Exercise objective — Can you give all the records again without altering a single character?
(Records Opens)
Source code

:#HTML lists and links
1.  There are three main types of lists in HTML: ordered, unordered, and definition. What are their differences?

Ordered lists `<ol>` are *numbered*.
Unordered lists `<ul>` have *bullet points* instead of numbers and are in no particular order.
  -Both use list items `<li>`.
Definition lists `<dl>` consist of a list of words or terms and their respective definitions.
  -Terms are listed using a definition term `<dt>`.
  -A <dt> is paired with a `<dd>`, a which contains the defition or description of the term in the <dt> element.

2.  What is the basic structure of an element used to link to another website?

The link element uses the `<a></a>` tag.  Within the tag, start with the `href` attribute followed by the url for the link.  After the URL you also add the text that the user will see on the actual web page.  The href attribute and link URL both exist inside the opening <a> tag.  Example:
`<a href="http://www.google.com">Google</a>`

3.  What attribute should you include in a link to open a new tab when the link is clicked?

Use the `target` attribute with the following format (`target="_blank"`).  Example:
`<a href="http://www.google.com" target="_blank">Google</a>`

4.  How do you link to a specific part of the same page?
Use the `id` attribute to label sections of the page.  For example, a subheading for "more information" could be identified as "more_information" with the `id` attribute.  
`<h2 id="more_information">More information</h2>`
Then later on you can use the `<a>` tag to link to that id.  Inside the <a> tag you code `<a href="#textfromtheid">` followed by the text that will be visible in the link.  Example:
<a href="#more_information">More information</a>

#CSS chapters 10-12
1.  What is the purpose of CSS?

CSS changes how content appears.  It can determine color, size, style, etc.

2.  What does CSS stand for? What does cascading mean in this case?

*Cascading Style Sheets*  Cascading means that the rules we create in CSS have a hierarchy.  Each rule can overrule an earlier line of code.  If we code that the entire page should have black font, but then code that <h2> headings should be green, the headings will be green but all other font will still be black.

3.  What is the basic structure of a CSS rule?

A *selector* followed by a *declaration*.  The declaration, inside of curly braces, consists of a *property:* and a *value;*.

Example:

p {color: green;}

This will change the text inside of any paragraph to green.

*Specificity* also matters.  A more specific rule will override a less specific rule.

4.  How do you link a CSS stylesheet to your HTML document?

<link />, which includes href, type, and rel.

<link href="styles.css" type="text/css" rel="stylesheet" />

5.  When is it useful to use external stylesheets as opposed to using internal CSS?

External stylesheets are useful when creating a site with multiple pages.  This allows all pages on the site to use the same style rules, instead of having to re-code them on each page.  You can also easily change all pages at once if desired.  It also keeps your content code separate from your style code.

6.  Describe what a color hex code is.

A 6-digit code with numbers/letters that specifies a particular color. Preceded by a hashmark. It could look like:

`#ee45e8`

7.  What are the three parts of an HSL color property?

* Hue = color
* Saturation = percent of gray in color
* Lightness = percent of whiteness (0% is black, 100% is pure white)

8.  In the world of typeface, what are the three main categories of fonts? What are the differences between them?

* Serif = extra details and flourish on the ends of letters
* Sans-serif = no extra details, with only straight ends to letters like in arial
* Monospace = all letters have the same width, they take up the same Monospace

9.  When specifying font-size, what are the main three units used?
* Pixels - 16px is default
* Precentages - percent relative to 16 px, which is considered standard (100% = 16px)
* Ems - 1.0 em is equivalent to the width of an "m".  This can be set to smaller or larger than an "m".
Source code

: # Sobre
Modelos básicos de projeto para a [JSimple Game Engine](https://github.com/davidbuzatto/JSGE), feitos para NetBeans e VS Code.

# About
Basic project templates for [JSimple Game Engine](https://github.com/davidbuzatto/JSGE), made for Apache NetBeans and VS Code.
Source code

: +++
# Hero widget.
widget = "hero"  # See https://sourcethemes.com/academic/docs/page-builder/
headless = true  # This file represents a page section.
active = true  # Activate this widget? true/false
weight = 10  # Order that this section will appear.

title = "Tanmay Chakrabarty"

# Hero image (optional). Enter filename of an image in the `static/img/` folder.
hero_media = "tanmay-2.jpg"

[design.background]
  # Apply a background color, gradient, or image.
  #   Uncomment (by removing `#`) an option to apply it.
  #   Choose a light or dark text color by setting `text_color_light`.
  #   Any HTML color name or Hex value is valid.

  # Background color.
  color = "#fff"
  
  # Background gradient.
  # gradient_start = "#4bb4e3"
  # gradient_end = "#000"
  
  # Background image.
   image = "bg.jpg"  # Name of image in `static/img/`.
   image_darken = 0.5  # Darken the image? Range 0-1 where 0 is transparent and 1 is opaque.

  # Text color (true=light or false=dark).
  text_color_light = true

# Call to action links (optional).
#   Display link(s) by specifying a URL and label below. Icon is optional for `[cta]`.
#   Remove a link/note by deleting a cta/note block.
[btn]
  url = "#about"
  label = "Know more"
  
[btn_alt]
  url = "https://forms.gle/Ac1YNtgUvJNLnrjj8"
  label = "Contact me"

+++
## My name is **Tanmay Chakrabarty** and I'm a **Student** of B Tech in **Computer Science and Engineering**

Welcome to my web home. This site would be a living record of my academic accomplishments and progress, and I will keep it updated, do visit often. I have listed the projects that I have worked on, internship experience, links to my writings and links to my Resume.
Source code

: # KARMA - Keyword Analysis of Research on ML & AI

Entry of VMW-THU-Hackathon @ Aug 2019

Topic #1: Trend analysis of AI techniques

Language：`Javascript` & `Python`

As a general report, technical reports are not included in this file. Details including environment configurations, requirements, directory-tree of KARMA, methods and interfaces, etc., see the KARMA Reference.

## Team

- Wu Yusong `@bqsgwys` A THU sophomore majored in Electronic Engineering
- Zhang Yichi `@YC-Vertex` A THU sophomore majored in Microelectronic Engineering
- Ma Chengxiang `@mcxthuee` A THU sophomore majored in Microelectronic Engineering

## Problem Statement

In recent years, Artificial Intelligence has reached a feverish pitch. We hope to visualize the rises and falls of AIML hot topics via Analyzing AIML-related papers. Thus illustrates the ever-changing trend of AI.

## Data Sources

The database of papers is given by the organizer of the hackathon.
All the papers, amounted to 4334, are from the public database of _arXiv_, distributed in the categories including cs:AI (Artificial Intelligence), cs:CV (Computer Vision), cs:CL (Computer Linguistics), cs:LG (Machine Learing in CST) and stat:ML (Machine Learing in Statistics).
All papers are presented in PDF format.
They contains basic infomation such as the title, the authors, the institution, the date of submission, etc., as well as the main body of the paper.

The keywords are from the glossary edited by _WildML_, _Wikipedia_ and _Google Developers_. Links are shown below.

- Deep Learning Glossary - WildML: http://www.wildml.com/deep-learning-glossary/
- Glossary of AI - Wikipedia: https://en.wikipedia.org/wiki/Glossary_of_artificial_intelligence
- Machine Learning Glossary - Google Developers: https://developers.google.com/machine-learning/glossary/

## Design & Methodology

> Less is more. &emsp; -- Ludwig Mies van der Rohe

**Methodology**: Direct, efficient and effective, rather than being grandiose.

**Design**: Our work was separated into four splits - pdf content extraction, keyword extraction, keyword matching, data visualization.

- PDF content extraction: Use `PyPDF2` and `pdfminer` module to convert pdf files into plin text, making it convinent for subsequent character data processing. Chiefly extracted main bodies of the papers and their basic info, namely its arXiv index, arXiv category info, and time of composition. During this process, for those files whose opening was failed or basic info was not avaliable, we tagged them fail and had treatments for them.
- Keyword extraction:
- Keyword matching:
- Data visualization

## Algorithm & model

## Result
(Records Closes)
Answer space —
Source code

:#HTML lists and links
1.  There are three main types of lists in HTML: ordered, unordered, and definition. What are their differences?

Ordered lists `<ol>` are *numbered*.
Unordered lists `<ul>` have *bullet points* instead of numbers and are in no particular order.
  -Both use list items `<li>`.
Definition lists `<dl>` consist of a list of words or terms and their respective definitions.
  -Terms are listed using a definition term `<dt>`.
  -A <dt> is paired with a `<dd>`, a which contains the defition or description of the term in the <dt> element.

2.  What is the basic structure of an element used to link to another website?

The link element uses the `<a></a>` tag.  Within the tag, start with the `href` attribute followed by the url for the link.  After the URL you also add the text that the user will see on the actual web page.  The href attribute and link URL both exist inside the opening <a> tag.  Example:
`<a href="http://www.google.com">Google</a>`

3.  What attribute should you include in a link to open a new tab when the link is clicked?

Use the `target` attribute with the following format (`target="_blank"`).  Example:
`<a href="http://www.google.com" target="_blank">Google</a>`

4.  How do you link to a specific part of the same page?
Use the `id` attribute to label sections of the page.  For example, a subheading for "more information" could be identified as "more_information" with the `id` attribute.  
`<h2 id="more_information">More information</h2>`
Then later on you can use the `<a>` tag to link to that id.  Inside the <a> tag you code `<a href="#textfromtheid">` followed by the text that will be visible in the link.  Example:
<a href="#more_information">More information</a>

#CSS chapters 10-12
1.  What is the purpose of CSS?

CSS changes how content appears.  It can determine color, size, style, etc.

2.  What does CSS stand for? What does cascading mean in this case?

*Cascading Style Sheets*  Cascading means that the rules we create in CSS have a hierarchy.  Each rule can overrule an earlier line of code.  If we code that the entire page should have black font, but then code that <h2> headings should be green, the headings will be green but all other font will still be black.

3.  What is the basic structure of a CSS rule?

A *selector* followed by a *declaration*.  The declaration, inside of curly braces, consists of a *property:* and a *value;*.

Example:

p {color: green;}

This will change the text inside of any paragraph to green.

*Specificity* also matters.  A more specific rule will override a less specific rule.

4.  How do you link a CSS stylesheet to your HTML document?

<link />, which includes href, type, and rel.

<link href="styles.css" type="text/css" rel="stylesheet" />

5.  When is it useful to use external stylesheets as opposed to using internal CSS?

External stylesheets are useful when creating a site with multiple pages.  This allows all pages on the site to use the same style rules, instead of having to re-code them on each page.  You can also easily change all pages at once if desired.  It also keeps your content code separate from your style code.

6.  Describe what a color hex code is.

A 6-digit code with numbers/letters that specifies a particular color. Preceded by a hashmark. It could look like:

`#ee45e8`

7.  What are the three parts of an HSL color property?

* Hue = color
* Saturation = percent of gray in color
* Lightness = percent of whiteness (0% is black, 100% is pure white)

8.  In the world of typeface, what are the three main categories of fonts? What are the differences between them?

* Serif = extra details and flourish on the ends of letters
* Sans-serif = no extra details, with only straight ends to letters like in arial
* Monospace = all letters have the same width, they take up the same Monospace

9.  When specifying font-size, what are the main three units used?
* Pixels - 16px is default
* Precentages - percent relative to 16 px, which is considered standard (100% = 16px)
* Ems - 1.0 em is equivalent to the width of an "m".  This can be set to smaller or larger than an "m".
Source code

: # Sobre
Modelos básicos de projeto para a [JSimple Game Engine](https://github.com/davidbuzatto/JSGE), feitos para NetBeans e VS Code.

# About
Basic project templates for [JSimple Game Engine](https://github.com/davidbuzatto/JSGE), made for Apache NetBeans and VS Code.
Source code

: +++
# Hero widget.
widget = "hero"  # See https://sourcethemes.com/academic/docs/page-builder/
headless = true  # This file represents a page section.
active = true  # Activate this widget? true/false
weight = 10  # Order that this section will appear.

title = "Tanmay Chakrabarty"

# Hero image (optional). Enter filename of an image in the `static/img/` folder.
hero_media = "tanmay-2.jpg"

[design.background]
  # Apply a background color, gradient, or image.
  #   Uncomment (by removing `#`) an option to apply it.
  #   Choose a light or dark text color by setting `text_color_light`.
  #   Any HTML color name or Hex value is valid.

  # Background color.
  color = "#fff"
  
  # Background gradient.
  # gradient_start = "#4bb4e3"
  # gradient_end = "#000"
  
  # Background image.
   image = "bg.jpg"  # Name of image in `static/img/`.
   image_darken = 0.5  # Darken the image? Range 0-1 where 0 is transparent and 1 is opaque.

  # Text color (true=light or false=dark).
  text_color_light = true

# Call to action links (optional).
#   Display link(s) by specifying a URL and label below. Icon is optional for `[cta]`.
#   Remove a link/note by deleting a cta/note block.
[btn]
  url = "#about"
  label = "Know more"
  
[btn_alt]
  url = "https://forms.gle/Ac1YNtgUvJNLnrjj8"
  label = "Contact me"

+++
## My name is **Tanmay Chakrabarty** and I'm a **Student** of B Tech in **Computer Science and Engineering**

Welcome to my web home. This site would be a living record of my academic accomplishments and progress, and I will keep it updated, do visit often. I have listed the projects that I have worked on, internship experience, links to my writings and links to my Resume.
Source code

: # KARMA - Keyword Analysis of Research on ML & AI

Entry of VMW-THU-Hackathon @ Aug 2019

Topic #1: Trend analysis of AI techniques

Language：`Javascript` & `Python`

As a general report, technical reports are not included in this file. Details including environment configurations, requirements, directory-tree of KARMA, methods and interfaces, etc., see the KARMA Reference.

## Team

- Wu Yusong `@bqsgwys` A THU sophomore majored in Electronic Engineering
- Zhang Yichi `@YC-Vertex` A THU sophomore majored in Microelectronic Engineering
- Ma Chengxiang `@mcxthuee` A THU sophomore majored in Microelectronic Engineering

## Problem Statement

In recent years, Artificial Intelligence has reached a feverish pitch. We hope to visualize the rises and falls of AIML hot topics via Analyzing AIML-related papers. Thus illustrates the ever-changing trend of AI.

## Data Sources

The database of papers is given by the organizer of the hackathon.
All the papers, amounted to 4334, are from the public database of _arXiv_, distributed in the categories including cs:AI (Artificial Intelligence), cs:CV (Computer Vision), cs:CL (Computer Linguistics), cs:LG (Machine Learing in CST) and stat:ML (Machine Learing in Statistics).
All papers are presented in PDF format.
They contains basic infomation such as the title, the authors, the institution, the date of submission, etc., as well as the main body of the paper.

The keywords are from the glossary edited by _WildML_, _Wikipedia_ and _Google Developers_. Links are shown below.

- Deep Learning Glossary - WildML: http://www.wildml.com/deep-learning-glossary/
- Glossary of AI - Wikipedia: https://en.wikipedia.org/wiki/Glossary_of_artificial_intelligence
- Machine Learning Glossary - Google Developers: https://developers.google.com/machine-learning/glossary/

## Design & Methodology

> Less is more. &emsp; -- Ludwig Mies van der Rohe

**Methodology**: Direct, efficient and effective, rather than being grandiose.

**Design**: Our work was separated into four splits - pdf content extraction, keyword extraction, keyword matching, data visualization.

- PDF content extraction: Use `PyPDF2` and `pdfminer` module to convert pdf files into plin text, making it convinent for subsequent character data processing. Chiefly extracted main bodies of the papers and their basic info, namely its arXiv index, arXiv category info, and time of composition. During this process, for those files whose opening was failed or basic info was not avaliable, we tagged them fail and had treatments for them.
- Keyword extraction:
- Keyword matching:
- Data visualization

## Algorithm & model

## Result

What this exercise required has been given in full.